The Cork Deaf Association hold a variety of Sign Language classes at their centre in MacCurtain Street, Cork. Contact us for more information on:
- Accredited Sign Language Courses
- Introduction to Sign Language courses
We can also provide you with information for:
- one-to-one ISL tuition at the CDA centre or the venue of your choice
- ISL classes for your class, group, workplace or organisation
- Home Tutors
What is Irish Sign Language (ISL)?
ISL is the indigenous language of Irish Deaf people and of the Deaf community. ISL has been passed down by many generations of Deaf people. It is a visual, spatial language with its own distinct grammar. Not only is it a language of the hands, but also of the face and body.

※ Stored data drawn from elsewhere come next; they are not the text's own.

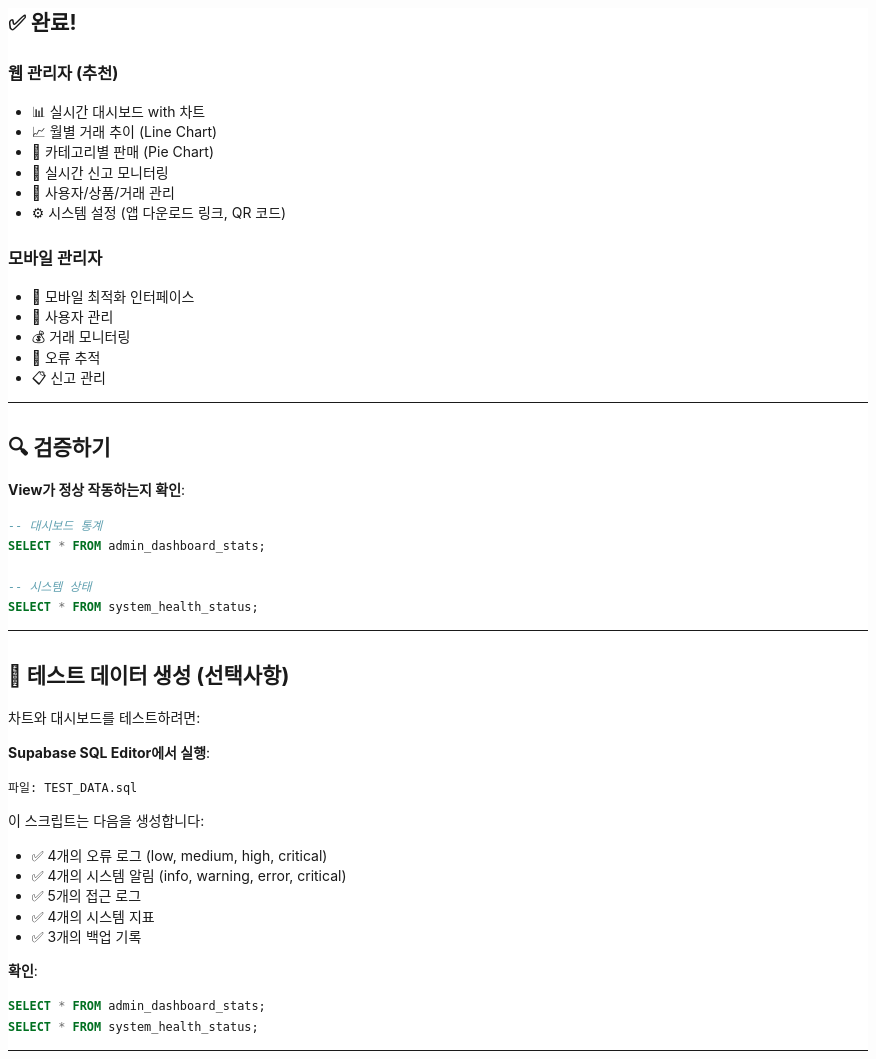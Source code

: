 
## ✅ 완료!

### 웹 관리자 (추천)
- 📊 실시간 대시보드 with 차트
- 📈 월별 거래 추이 (Line Chart)
- 🎨 카테고리별 판매 (Pie Chart)
- 🚨 실시간 신고 모니터링
- 👥 사용자/상품/거래 관리
- ⚙️ 시스템 설정 (앱 다운로드 링크, QR 코드)

### 모바일 관리자
- 📱 모바일 최적화 인터페이스
- 👥 사용자 관리
- 💰 거래 모니터링
- 🐛 오류 추적
- 📋 신고 관리

---

## 🔍 검증하기

**View가 정상 작동하는지 확인**:

```sql
-- 대시보드 통계
SELECT * FROM admin_dashboard_stats;

-- 시스템 상태
SELECT * FROM system_health_status;
```

---

## 🎨 테스트 데이터 생성 (선택사항)

차트와 대시보드를 테스트하려면:

**Supabase SQL Editor에서 실행**:
```
파일: TEST_DATA.sql
```

이 스크립트는 다음을 생성합니다:
- ✅ 4개의 오류 로그 (low, medium, high, critical)
- ✅ 4개의 시스템 알림 (info, warning, error, critical)
- ✅ 5개의 접근 로그
- ✅ 4개의 시스템 지표
- ✅ 3개의 백업 기록

**확인**:
```sql
SELECT * FROM admin_dashboard_stats;
SELECT * FROM system_health_status;
```

---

Who uses Irish Sign Language?
There are approximately 5,000 Deaf people in Ireland whose first or preferred language is ISL. Approximately 40,000 other people, Deaf and Hearing, use ISL in addition to their first language.
Is ISL recognised in Ireland?
No. Although ISL was recognised in such legislation as the 1998 Education Act, it still has not received official status. In fact, although the European Parliament has passed two resolutions calling on member states to recognise their respective national sign languages, only 5 EU countries have done so: Denmark, Finland, Portugal, Sweden and the UK.
Why ISL recognition is important to Deaf community
The right to use one’s own language is an important human right. Like all linguistic minorities, members of the Deaf community have different degrees of access to the majority language of the wider community. For many, English is only a second or even third language. Consequently, written materials and spoken communication are often inaccessible to Deaf people. If ISL achieves official recognition, Deaf people will enjoy the same linguistic rights that Hearing people enjoy.
Benefits of ISL recognition
Recognition of ISL by the Irish Government will bring the following benefits:
- Linguistic status for ISL users, rather than Special Needs status
- Improved access to employment, health services and the media
- Inclusion of ISL and Deaf studies in the National Curriculum
- Access to interpreters’ services and enhanced interpreters’ professional training
- Quality and consistency of ISL training delivery
- Improved access to Justice
- Increased access to ISL and the Deaf community for Hearing parents and families
- Bilingual education for Deaf children giving equal status and support for learning and using ISL as well as English.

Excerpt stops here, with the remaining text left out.